If we are sentient robots, without will, sentience is not useful. And if it’s useful, how can it be?

When it is stated that sentience has a purpose, this idea is usually explained by indicating that sentience is useful because it motivates doing certain things and avoiding others. In addition, in this explanation, it is usually indicated that sentience motivates but does not force. That is, under this explanation, sentience is not simply the cause and behavior the consequence, but sentience motivates to strive to make the best possible decision, under the threat of pain and the reward of pleasure. According to this explanation, sentient beings would make better decisions and will be selected (“better”, from an evolutionary point of view).

But we can also consider that it is possible that we are sentient robots, but without will, that we simply do what we have been programmed for, even though we have the feeling that we make free decisions, so that sentience really does not play any role in the evolution in form of motivation.

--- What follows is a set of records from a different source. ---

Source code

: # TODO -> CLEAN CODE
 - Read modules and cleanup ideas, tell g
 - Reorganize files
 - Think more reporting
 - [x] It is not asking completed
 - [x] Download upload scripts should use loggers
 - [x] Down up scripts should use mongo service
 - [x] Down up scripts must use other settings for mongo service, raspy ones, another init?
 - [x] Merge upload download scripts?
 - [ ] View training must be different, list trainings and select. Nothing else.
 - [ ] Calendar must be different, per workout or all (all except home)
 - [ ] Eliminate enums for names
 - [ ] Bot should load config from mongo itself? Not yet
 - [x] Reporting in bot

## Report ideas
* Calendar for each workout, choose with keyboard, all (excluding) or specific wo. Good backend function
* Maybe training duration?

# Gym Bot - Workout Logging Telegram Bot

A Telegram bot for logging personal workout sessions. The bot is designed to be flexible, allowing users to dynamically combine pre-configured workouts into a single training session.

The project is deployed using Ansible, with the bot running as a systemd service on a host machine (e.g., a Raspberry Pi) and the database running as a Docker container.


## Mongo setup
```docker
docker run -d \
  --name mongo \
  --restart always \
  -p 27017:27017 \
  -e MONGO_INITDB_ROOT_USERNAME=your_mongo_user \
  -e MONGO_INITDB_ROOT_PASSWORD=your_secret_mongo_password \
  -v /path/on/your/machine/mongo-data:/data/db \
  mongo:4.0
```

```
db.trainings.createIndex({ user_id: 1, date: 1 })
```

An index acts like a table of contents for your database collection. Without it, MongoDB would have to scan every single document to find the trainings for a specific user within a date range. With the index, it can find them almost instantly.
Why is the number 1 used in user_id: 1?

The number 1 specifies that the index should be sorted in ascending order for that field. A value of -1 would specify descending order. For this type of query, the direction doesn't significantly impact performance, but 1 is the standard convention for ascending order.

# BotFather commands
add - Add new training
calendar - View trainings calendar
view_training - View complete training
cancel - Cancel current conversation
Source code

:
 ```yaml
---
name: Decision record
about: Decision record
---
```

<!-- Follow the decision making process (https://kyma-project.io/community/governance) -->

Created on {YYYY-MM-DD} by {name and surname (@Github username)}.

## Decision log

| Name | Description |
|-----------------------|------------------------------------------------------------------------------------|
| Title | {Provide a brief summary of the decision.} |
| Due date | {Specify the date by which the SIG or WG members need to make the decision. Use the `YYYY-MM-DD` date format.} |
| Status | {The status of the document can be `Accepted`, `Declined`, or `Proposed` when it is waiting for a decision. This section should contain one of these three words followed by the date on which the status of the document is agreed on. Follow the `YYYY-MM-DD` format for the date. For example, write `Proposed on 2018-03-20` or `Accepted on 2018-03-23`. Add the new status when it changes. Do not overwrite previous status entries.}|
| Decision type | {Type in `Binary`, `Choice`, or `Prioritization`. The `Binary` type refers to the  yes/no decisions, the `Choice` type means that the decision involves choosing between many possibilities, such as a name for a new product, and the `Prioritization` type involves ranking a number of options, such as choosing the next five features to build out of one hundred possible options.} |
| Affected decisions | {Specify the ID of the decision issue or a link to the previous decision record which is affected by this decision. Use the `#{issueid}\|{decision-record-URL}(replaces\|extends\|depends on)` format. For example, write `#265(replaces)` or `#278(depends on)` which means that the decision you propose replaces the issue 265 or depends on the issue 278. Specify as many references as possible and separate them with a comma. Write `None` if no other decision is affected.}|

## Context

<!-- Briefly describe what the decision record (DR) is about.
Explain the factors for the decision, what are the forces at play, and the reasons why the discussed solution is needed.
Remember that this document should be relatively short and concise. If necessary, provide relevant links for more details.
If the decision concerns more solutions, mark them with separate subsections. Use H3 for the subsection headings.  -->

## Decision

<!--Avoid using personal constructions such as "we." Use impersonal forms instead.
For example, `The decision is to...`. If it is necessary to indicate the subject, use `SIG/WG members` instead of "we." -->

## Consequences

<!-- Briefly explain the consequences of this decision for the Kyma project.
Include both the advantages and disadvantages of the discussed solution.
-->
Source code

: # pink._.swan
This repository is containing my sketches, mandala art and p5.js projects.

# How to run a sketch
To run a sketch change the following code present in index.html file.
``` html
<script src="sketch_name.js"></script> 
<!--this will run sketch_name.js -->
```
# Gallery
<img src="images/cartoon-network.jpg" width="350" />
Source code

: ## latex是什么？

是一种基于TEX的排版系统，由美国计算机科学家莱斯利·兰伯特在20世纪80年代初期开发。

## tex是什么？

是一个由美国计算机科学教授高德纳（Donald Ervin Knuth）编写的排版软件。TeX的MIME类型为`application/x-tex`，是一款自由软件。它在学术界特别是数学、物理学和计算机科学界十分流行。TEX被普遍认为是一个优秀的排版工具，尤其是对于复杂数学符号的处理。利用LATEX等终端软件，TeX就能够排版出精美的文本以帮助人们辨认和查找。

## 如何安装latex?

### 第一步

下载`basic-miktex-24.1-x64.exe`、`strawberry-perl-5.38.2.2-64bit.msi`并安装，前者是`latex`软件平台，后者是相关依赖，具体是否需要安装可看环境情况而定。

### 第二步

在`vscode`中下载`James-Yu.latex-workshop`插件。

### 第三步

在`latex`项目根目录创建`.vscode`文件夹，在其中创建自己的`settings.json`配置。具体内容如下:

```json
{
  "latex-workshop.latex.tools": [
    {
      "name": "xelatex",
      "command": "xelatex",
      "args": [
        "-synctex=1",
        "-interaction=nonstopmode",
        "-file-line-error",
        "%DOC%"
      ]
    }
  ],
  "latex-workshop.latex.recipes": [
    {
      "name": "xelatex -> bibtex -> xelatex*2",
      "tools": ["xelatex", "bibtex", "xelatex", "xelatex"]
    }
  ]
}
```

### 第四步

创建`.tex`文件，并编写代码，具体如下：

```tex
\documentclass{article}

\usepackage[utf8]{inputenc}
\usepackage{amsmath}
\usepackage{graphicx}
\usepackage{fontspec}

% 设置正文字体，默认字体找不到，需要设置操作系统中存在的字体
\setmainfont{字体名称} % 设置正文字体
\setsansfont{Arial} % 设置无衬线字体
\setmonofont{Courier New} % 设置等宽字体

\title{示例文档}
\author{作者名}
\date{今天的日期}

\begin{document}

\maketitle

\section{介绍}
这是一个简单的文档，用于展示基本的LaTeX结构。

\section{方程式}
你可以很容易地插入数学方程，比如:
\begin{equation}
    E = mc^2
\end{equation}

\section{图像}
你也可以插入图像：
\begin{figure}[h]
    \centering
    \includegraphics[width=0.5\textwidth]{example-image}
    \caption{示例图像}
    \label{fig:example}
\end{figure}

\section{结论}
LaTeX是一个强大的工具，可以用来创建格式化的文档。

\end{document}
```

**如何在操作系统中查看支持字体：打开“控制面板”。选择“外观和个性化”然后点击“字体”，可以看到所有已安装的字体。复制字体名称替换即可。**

So, is sentience useful or inevitable?

My best intuition is that sentience is probably inevitable when certain conditions are met. So, sentience would be inevitable. Not useful. But let’s assume for a moment that sentience is useful. If sentience were useful, then sentience must incorporate some element that goes beyond classical physics, to be really useful. For example, related to quantum physics or the multiverse.

Why?

Because if sentience had a positive effect (in the form of motivation) on survival, in some way that can be explained by classical chemistry and physics, for example, thinking faster, taking better decisions, or being able to escape running faster than a predator, this behavior, that would be evolutionarily selected, would have to compete with another behavior that would also be evolutionarily selected, which is to do exactly the same, following the laws of chemistry and classical physics, but without the sentience.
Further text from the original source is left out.